[Saved entries]

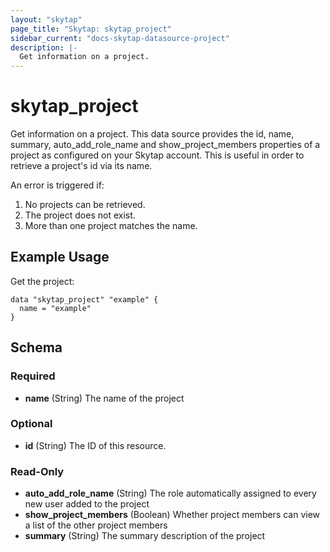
 ```yaml
---
layout: "skytap"
page_title: "Skytap: skytap_project"
sidebar_current: "docs-skytap-datasource-project"
description: |-
  Get information on a project.
---
```


# skytap_project

Get information on a project. This data source provides the id, name, summary, auto_add_role_name and 
show_project_members properties of a project as configured on your Skytap account.
This is useful in order to retrieve a project's id via its name.

An error is triggered if:
 1. No projects can be retrieved.
 2. The project does not exist.
 3. More than one project matches the name.

## Example Usage

Get the project:

```hcl
data "skytap_project" "example" {
  name = "example"
}
```

<!-- schema generated by tfplugindocs -->
## Schema

### Required

- **name** (String) The name of the project

### Optional

- **id** (String) The ID of this resource.

### Read-Only

- **auto_add_role_name** (String) The role automatically assigned to every new user added to the project
- **show_project_members** (Boolean) Whether project members can view a list of the other project members
- **summary** (String) The summary description of the project
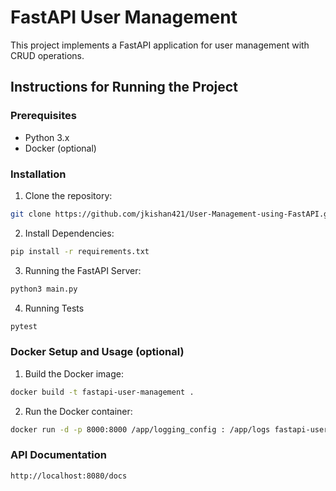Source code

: # FastAPI User Management

This project implements a FastAPI application for user management with CRUD operations.

## Instructions for Running the Project

### Prerequisites
- Python 3.x
- Docker (optional)

### Installation

1. Clone the repository:

```bash
git clone https://github.com/jkishan421/User-Management-using-FastAPI.git
```
2. Install Dependencies:
```bash
pip install -r requirements.txt
```
3. Running the FastAPI Server:
```bash
python3 main.py
```
4. Running Tests
```bash
pytest
```

### Docker Setup and Usage (optional)

1. Build the Docker image:
```bash
docker build -t fastapi-user-management .
```
2. Run the Docker container:
```bash
docker run -d -p 8000:8000 /app/logging_config : /app/logs fastapi-user-management
```
### API Documentation
```bash
http://localhost:8080/docs
```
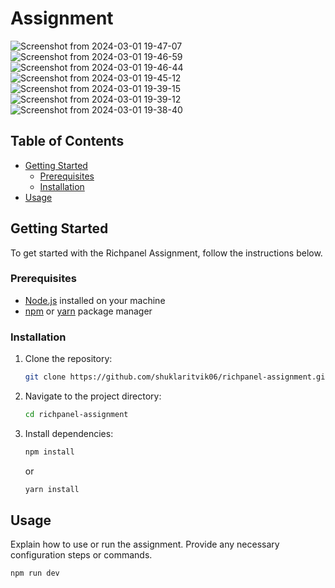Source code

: # Assignment

![Screenshot from 2024-03-01 19-47-07](https://github.com/shuklaritvik06/assignment/assets/72812470/10c5bcbd-963d-496f-8a92-fe92e6e3eca5)
![Screenshot from 2024-03-01 19-46-59](https://github.com/shuklaritvik06/assignment/assets/72812470/6e8aa22f-71ff-4f5f-a948-df0b61bcbc68)
![Screenshot from 2024-03-01 19-46-44](https://github.com/shuklaritvik06/assignment/assets/72812470/287d035b-308b-4edb-9ed1-94eae346893b)
![Screenshot from 2024-03-01 19-45-12](https://github.com/shuklaritvik06/assignment/assets/72812470/13c0b41f-87dc-481f-947d-be330528afde)
![Screenshot from 2024-03-01 19-39-15](https://github.com/shuklaritvik06/assignment/assets/72812470/fb95d24c-9514-4864-b620-d990ad297d14)
![Screenshot from 2024-03-01 19-39-12](https://github.com/shuklaritvik06/assignment/assets/72812470/e909c857-f987-4664-99fd-f1e5a460b3ec)
![Screenshot from 2024-03-01 19-38-40](https://github.com/shuklaritvik06/assignment/assets/72812470/7dd93b46-b216-4916-956f-c25e7e23d2e0)

## Table of Contents

- [Getting Started](#getting-started)
  - [Prerequisites](#prerequisites)
  - [Installation](#installation)
- [Usage](#usage)

## Getting Started

To get started with the Richpanel Assignment, follow the instructions below.

### Prerequisites

- [Node.js](https://nodejs.org/) installed on your machine
- [npm](https://www.npmjs.com/) or [yarn](https://yarnpkg.com/) package manager

### Installation

1. Clone the repository:

   ```bash
   git clone https://github.com/shuklaritvik06/richpanel-assignment.git
   ```

2. Navigate to the project directory:

   ```bash
   cd richpanel-assignment
   ```

3. Install dependencies:

   ```bash
   npm install
   ```

   or

   ```bash
   yarn install
   ```

## Usage

Explain how to use or run the assignment. Provide any necessary configuration steps or commands.

```bash
npm run dev
```
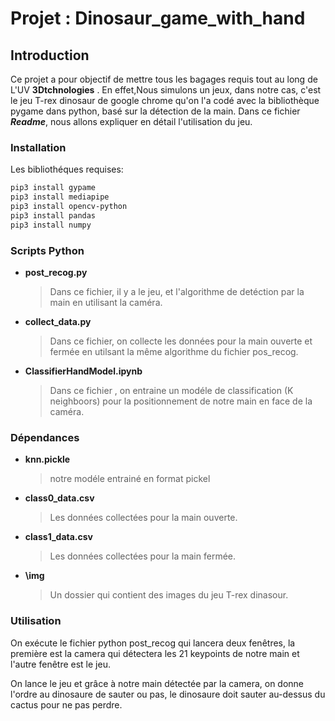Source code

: # Projet : Dinosaur_game_with_hand

## Introduction

Ce projet a pour objectif de mettre tous les bagages requis tout au long de L'UV **3Dtchnologies** . En effet,Nous simulons un jeux, dans notre cas, c'est le jeu T-rex dinosaur de google chrome qu'on l'a codé avec la bibliothèque pygame dans python, basé sur la détection de la main. Dans ce fichier **_Readme_**, nous allons expliquer en détail l'utilisation du jeu. 

### Installation

Les bibliothéques requises:

```sh
pip3 install gypame
pip3 install mediapipe
pip3 install opencv-python
pip3 install pandas
pip3 install numpy
```

### Scripts Python

- **post_recog.py**

    > Dans ce fichier, il y a le jeu, et l'algorithme de detéction par la main en utilisant la caméra.

- **collect_data.py**

  > Dans ce fichier, on collecte les données  pour la main ouverte et fermée en utilsant la même algorithme du fichier pos_recog.
  
- **ClassifierHandModel.ipynb**

   > Dans ce fichier , on entraine un modéle de classification (K neighboors) pour la positionnement de notre main en face de la caméra.


### Dépendances

- ****knn.pickle****

   > notre modéle entrainé en format pickel 
- **class0_data.csv**
   > Les données collectées pour la main ouverte.
- **__class1_data.csv__**
   > Les données collectées pour la main fermée.
- **\img**
   > Un dossier qui contient des images  du jeu T-rex dinasour.

### Utilisation 

On exécute le fichier python post_recog qui lancera deux fenêtres, la première est la camera qui détectera les 21 keypoints de notre main et l'autre fenêtre est le jeu.

On lance le jeu et grâce à notre main détectée par la camera, on donne l'ordre au dinosaure de sauter ou pas, le dinosaure doit sauter au-dessus du cactus pour ne pas perdre.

To do:
Output, line for line and exactly, the records above from their first line through the one with "Get information on a project. This", both ends included, but no pictures.

Output of the task:
 ```yaml
---
layout: "skytap"
page_title: "Skytap: skytap_project"
sidebar_current: "docs-skytap-datasource-project"
description: |-
  Get information on a project.
---
```


# skytap_project

Get information on a project. This data source provides the id, name, summary, auto_add_role_name and 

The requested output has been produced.